Entre 1940 et 1945, les bombes des deux camps tombaient massivement et aveuglément sur les populations. Le roman d’Adélaïde de Clermont-Tonnerre agit fortement sur le passé qui en est la trame dont le texte littérairement et historiquement exigeant affine le fil tragique. Aujourd’hui où l’Europe, menacée de l’extérieur et de l’intérieur, a tant de mal à se délivrer de ses contradictions et des démons d’une mémoire entachée de crimes contre l’humanité, il paraît urgent de nourrir d’une réflexion éthique contemporaine les vieilles déchirures, en rendant compte de la Seconde Guerre mondiale dans un langage plus objectif, moins subjectif. C’est précisément la fiction et la liberté qu’elle donne à l’imaginaire, qui peut renouveler notre regard sur les questions fondamentales que posent encore et poseront toujours les drames de la guerre : la naissance, les liens biologiques, la filiation et la justice en perdition. Tous les grands thèmes que développe en profondeur Adélaïde de Clermont-Tonnerre. Le Dernier des nôtres se déploie de 1945 à 1972, de Dresde à New York et explore le domaine infini d’une vérité à la dérive et d’une identification peut-être impossible, peut-être seulement métaphysique. La force de ce roman est, contrairement à celle des historiens et des hommes politiques, de ne pas juger mais de donner corps et forme à des éléments abstraits qui en le captivant et en le guidant permettent au lecteur de se souvenir du passé, de réfléchir au présent et de se préparer à l’avenir.
L’art romanesque d’Adélaïde de Clermont-Tonnerre est une interrogation moderne de l’hérédité : « Pouvais-je être le fruit du mal sans être le mal lui-même ? » Il questionne aussi la décision des alliés de châtier en rasant la ville de Dresde, après la défaite de l’Allemagne en réponse aux V2 lancés sauvagement sur Londres. Aux innocents sacrifiés, on a riposté par d’autres innocents sacrifiés, tous civils passifs, dont, de chaque côté des belligérants, le sort était de subir un déluge de bombes : « Qui d’autre blâmer ?… », se demande l’un des personnages. « Les Anglais qui avaient semé les bombes et fait pousser la mort partout où le regard se portait ? Le destin ? Dieu ? Le diable ? Qui pouvait trouver un sens à cette absurdité ? » Le talent d’Adélaïde de Clermont-Tonnerre, c’est de ne pas répondre et multiplier ces personnages qui émettent des idées indépendantes les unes des autres, porteuses, chacune, d’un éclairage supplémentaire du réel. Le mérite de ce style retenu, c’est de stimuler, d’élargir la pensée, de la rendre intensément sensible.

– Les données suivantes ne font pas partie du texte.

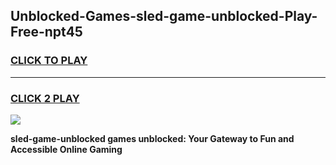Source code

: 
## Unblocked-Games-sled-game-unblocked-Play-Free-npt45
<h3>
<a href="https://premium76.site?title=sled-game-unblocked&ref=18A">CLICK TO PLAY</a></h3>
<hr>

<h3>
<a href="https://premium76.site?title=sled-game-unblocked&ref=18A">CLICK 2 PLAY</a>
  
</h3>

<a href="https://premium76.site?title=sled-game-unblocked&ref=18A"><img src="https://clearcache.store/games.png"></a>


**sled-game-unblocked games unblocked: Your Gateway to Fun and Accessible Online Gaming**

Le don du romancier et le savoir de l’historien se mêlent dans Le Dernier des nôtres pour nous émouvoir tout en instruisant. La romancière, hautement documentée, révèle « la mission qui a permis en toute discrétion et en toute illégalité de faire venir cinq cents savants et ingénieurs nazis aux États-Unis ». On apprend du personnage Von Braun, qu’Adélaïde de Clermont-Tonnerre fait romanesquement revivre, qu’en 1971 l’ingénieur avait eu beau être l’inventeur des V2 qui avaient terrorisé les Londoniens, « il occupait le poste de directeur stratégique à la NASA ». Le narrateur, rencontrant pour la première fois Von Braun, découvre les compromis de la politique américaine et se demande « comment un homme en apparence si affable, si attentionné et éduqué, avait t-il pu participer à ce carnage ? Comment pouvait-il vivre avec ce poids ?… je le voyais là, dans son bureau… nouveau héros de l’Amérique… et j’avais envie de lui envoyer son passé en pleine face ».
Adélaïde de Clermont-Tonnerre, sous cette forme d’antisaga d’une famille défaite dans les tourments d’un adopté, interroge le cynisme des intérêts « supérieurs » et l’amoralité de la géopolitique. Avec une sobriété classique, ses interrogations sur la nature humaine et ses énigmes s’étagent, des questions individuelles jusqu’aux questions planétaires.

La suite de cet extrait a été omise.